Kısa bir özet: Siyonist İsrail ve ABD'nin saldırıları sonucu Suriye iyice güçten düşer ve Ortadoğu tam kapsamlı bir savaşın sahnesine dönerse, hazır Rusya'nın da başı Ukrayna ile meşgulken, ABD ile anlaşarak Suriye'nin üstüne çökme planları yapılıyor faşist devlet cenahında. Tıpkı 1917-18 yıllarının Ortadoğusu gibi bir ortamın ortaya çıkması durumunda, o yıllarda kaybedilen Osmanlı topraklarının en azından bir kısmının geri alınabileceği hayal ve hesapları bunlar. “İç cephe” tartışmaları, Kürt halkını yanına çekme çabaları, toplumu dinci faşist iktidar etrafında “konsolide” etme planları; bunların hepsi puzzle'ın bir parçası olarak ele alınmalı.
Ama her şey bir demiryolu hattının düzlüğü gibi, düzgün gitmiyor.
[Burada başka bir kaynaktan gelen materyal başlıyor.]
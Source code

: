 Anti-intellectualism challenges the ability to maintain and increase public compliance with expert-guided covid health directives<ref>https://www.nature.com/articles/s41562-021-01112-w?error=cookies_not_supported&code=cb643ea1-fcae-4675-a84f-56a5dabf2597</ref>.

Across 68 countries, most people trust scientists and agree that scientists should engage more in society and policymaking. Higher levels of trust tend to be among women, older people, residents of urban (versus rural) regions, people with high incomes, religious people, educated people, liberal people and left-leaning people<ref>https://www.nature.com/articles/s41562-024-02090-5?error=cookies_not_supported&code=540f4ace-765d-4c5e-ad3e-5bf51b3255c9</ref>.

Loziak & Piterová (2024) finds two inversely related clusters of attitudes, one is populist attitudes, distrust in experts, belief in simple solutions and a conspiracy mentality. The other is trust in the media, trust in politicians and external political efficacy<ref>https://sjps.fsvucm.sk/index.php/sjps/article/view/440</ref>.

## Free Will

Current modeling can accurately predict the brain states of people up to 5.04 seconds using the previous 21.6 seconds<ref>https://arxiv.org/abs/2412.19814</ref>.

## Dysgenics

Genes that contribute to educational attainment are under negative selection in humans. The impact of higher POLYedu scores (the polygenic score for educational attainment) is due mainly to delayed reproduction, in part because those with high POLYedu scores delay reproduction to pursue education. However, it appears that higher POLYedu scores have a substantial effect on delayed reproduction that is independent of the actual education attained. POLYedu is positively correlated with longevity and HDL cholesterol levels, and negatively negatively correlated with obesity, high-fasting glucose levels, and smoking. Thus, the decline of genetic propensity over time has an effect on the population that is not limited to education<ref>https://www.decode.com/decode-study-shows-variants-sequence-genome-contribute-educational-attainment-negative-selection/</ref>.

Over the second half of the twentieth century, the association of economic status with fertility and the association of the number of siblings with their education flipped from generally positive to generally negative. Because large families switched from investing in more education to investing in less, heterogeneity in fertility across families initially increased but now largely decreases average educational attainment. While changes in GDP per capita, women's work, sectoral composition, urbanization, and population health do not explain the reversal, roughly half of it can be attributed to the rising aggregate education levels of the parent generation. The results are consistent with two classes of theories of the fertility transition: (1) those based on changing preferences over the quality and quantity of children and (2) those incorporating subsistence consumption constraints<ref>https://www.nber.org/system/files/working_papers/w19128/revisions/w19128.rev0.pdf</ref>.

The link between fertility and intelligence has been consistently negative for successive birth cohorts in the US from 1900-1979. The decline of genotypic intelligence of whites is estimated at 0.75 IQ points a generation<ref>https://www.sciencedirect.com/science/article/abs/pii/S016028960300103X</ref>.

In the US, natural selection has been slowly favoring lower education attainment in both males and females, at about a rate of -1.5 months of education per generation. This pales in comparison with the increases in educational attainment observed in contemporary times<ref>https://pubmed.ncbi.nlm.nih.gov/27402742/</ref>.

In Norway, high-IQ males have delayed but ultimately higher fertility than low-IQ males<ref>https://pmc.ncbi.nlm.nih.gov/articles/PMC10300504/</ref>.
Kürt halkını yanına çekmek için Öcalan'ı Meclis'te konuşma yapmaya çağıran, DEM Partililere kanlı elini uzatıp tokalaşan Bahçeli, aradan çok zaman geçmeden, “Kürt sorunu yoktur” deme noktasına geri geldi. (Bu arada belirtelim ki, bizce de “Kürt sorunu” yoktur ama ilhak edilmiş bir Kürdistan sorunu ve kendi kaderini tayin hakkı elinden alınmış ezilen Kürt ulusunun "ulusal sorunu" var. Doğru kavramlaştırma böyledir).
“Türkiye Cumhuriyeti’nin bir Kürt sorunu yoktur, asla da olmayacaktır. Türkiye Cumhuriyeti’nin etnik veya mezhebi bir ağırlığı ve açmazı da yoktur. Var olan sorun bölücü terör sorunudur, kaldı ki bu ihanetin kökü muhakkak surette kazınacaktır.”
Şimdi, yukarıda sözünü ettiğimiz ikinci açıklamaya gelebiliriz. RTE, dinci faşist iktidarın başı olarak, kayyumları atayan savcıları övdükten sonra, evdeki hesaplar çarşıya uymayınca ve üstüne ABD'de Trump seçilince savaş baltalarını havaya kaldırmanın zamanı diye düşünmüş olmalı. Çünkü zamanında kendisine Rojava topraklarının bir kısmını işgal izni vermiş ama arkasından, “aptal olma” diye seslenmiş Trump'tan benzer izni koparabileceğini hesaplıyor. Dahası, ABD'nin Suriye'ye ilişkin planlarının halen yürürlükte olduğunu, Böylece, ABD -ve tabii ki İngiltere- ile birlikte Suriye'ye; olmadı Rojava'ya çökebileceği hayalleri depreşmiş görünüyor. Son açıklaması şöyle:
“Ülkemizi güney sınırlarından kuşatma girişimini, yaptığımız harekatlar ve oluşturduğumuz güvenli bölgelerle önemli ölçüde akamete uğrattık. İnşallah önümüzdeki dönemde sınırlarımız boyunca oluşturduğumuz güvenli bölgenin eksik kalan halkalarını da tamamlayacağız. Bir başka ifadeyle terör örgütleriyle ülkemiz sınırları arasındaki irtibatı tamamen keseceğiz.”
Planlar ve hayaller, gerçekleşme ihtimallerinden bağımsız olarak, işte böyle. DEM Parti'ye uzatılan, DEM Partililerin de “pek kıymetli” buldukları “el”in temel, ana, başlıca sırrı budur. Elbette, bu tür büyük olay ya da gelişmeleri tek bir nedene bağlamak ya da başka sonuçlarını hesaba katmamak yanlış olur. Anayasa değişikliği, Erdoğan'ın yeniden yönetimin başına getirilme amacı, Kürt halkını, Kürdistan ve Türkiye devrimci güçlerini bölme hedefi vb vb, “el”in uzatılmasında rol oynamıştır. Ama bütün bu yan etki ve nedenler, ana amaca bağlı olarak ele alınmalı; ana amacın, devletin temel hedefinin yerine yerleştirilmemeli.